_PROBLEM REQUIREMENTS:_ List all lines of the data that include the string "bias".

_GIVEN DATA:_
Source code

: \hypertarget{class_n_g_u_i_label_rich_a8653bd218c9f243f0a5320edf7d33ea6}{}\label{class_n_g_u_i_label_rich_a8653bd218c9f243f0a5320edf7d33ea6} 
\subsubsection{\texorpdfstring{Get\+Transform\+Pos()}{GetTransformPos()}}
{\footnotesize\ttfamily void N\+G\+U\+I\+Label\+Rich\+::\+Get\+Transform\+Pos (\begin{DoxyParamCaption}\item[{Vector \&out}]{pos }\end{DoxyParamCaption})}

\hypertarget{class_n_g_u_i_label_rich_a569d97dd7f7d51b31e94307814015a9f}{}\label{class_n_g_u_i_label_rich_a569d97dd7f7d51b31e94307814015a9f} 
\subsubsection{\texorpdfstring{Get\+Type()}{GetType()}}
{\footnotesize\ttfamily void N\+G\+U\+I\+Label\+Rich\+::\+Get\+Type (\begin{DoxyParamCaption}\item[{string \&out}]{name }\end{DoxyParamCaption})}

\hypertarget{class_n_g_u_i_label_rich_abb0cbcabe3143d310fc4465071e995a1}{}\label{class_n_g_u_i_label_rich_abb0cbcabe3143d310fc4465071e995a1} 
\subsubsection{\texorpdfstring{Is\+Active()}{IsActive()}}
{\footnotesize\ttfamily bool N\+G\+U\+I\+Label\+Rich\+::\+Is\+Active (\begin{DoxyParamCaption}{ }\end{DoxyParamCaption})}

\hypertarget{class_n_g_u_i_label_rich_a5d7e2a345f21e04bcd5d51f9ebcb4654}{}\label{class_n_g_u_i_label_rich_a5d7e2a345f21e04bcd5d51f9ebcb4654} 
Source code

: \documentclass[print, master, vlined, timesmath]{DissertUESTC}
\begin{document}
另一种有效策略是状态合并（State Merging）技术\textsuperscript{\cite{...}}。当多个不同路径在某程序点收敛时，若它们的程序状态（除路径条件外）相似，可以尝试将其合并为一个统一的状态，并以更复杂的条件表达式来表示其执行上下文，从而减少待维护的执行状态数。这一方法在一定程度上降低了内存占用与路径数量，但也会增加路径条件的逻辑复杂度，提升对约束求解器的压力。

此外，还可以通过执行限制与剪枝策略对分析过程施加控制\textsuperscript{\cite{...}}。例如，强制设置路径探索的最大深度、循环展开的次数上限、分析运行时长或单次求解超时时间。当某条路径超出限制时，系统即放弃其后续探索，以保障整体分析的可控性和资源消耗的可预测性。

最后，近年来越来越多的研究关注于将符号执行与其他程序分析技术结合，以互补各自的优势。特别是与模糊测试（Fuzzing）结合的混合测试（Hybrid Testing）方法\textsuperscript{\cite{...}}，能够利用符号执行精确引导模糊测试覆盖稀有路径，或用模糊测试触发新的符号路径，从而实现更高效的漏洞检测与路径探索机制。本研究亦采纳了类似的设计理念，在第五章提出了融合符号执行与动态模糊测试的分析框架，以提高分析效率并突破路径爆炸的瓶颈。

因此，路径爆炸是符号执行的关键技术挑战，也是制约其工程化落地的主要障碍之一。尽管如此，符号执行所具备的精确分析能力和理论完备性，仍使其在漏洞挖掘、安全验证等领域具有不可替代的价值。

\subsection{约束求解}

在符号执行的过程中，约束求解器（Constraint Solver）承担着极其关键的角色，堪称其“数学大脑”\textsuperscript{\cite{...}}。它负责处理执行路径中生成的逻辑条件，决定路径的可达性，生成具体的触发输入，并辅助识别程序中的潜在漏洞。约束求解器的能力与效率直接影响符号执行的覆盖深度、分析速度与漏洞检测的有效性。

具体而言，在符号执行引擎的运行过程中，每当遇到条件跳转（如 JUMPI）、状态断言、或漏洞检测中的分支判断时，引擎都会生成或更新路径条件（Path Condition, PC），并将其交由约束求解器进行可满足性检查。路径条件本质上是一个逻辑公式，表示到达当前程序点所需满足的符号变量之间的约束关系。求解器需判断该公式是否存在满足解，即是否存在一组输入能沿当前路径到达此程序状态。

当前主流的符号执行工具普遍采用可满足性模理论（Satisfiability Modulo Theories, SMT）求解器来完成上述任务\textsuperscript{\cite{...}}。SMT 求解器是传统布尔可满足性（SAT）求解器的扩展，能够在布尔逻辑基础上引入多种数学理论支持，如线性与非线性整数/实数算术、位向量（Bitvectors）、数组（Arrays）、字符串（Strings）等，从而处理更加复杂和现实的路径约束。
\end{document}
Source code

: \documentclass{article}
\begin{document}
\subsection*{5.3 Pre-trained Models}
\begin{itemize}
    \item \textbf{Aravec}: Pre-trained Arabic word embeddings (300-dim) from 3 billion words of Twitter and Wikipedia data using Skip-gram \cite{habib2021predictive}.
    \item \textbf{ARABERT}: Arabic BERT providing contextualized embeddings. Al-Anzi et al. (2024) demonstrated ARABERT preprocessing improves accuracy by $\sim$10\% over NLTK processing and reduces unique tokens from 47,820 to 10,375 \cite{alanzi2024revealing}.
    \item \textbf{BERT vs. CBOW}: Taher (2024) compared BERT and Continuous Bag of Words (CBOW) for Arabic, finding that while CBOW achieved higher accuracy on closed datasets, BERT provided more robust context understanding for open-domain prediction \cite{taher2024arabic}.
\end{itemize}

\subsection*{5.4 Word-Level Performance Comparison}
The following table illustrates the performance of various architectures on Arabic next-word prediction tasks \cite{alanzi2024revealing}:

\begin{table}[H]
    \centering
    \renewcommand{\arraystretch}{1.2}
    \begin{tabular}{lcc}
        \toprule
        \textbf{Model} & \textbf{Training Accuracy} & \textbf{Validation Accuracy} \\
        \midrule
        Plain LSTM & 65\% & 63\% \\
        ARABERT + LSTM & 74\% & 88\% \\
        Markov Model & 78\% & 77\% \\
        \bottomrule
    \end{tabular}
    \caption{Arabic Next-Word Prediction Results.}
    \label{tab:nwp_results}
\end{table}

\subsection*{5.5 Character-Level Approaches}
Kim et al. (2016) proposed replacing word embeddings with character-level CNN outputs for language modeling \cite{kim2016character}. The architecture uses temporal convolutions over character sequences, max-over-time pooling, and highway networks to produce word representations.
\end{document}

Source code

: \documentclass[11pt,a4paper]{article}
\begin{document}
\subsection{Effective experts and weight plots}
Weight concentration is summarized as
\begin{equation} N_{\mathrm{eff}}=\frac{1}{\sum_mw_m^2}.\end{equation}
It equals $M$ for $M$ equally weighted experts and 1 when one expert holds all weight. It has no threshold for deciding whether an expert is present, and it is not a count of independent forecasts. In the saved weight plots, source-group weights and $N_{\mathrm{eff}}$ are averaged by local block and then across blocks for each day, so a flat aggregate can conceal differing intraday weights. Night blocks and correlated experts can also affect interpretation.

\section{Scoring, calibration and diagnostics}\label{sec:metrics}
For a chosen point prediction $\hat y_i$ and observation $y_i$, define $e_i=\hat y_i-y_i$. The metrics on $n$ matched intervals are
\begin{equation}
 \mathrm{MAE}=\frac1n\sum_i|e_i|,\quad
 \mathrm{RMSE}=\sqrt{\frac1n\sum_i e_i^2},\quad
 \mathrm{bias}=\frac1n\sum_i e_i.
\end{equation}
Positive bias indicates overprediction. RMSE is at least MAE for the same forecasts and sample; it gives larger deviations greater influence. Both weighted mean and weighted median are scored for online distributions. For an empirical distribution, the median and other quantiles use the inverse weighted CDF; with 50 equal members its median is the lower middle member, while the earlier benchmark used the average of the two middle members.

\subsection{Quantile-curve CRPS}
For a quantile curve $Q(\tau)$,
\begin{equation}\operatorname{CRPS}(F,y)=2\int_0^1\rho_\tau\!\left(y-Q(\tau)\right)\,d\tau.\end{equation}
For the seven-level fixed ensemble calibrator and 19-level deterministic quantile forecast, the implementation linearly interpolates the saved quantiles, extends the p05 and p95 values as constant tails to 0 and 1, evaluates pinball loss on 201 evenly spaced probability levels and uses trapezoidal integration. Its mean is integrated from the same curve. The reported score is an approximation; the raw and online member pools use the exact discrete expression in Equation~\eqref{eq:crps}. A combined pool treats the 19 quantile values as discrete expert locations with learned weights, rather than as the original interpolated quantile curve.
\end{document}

_SOLUTION:_
 \mathrm{bias}=\frac1n\sum_i e_i.
Positive bias indicates overprediction. RMSE is at least MAE for the same forecasts and sample; it gives larger deviations greater influence. Both weighted mean and weighted median are scored for online distributions. For an empirical distribution, the median and other quantiles use the inverse weighted CDF; with 50 equal members its median is the lower middle member, while the earlier benchmark used the average of the two middle members.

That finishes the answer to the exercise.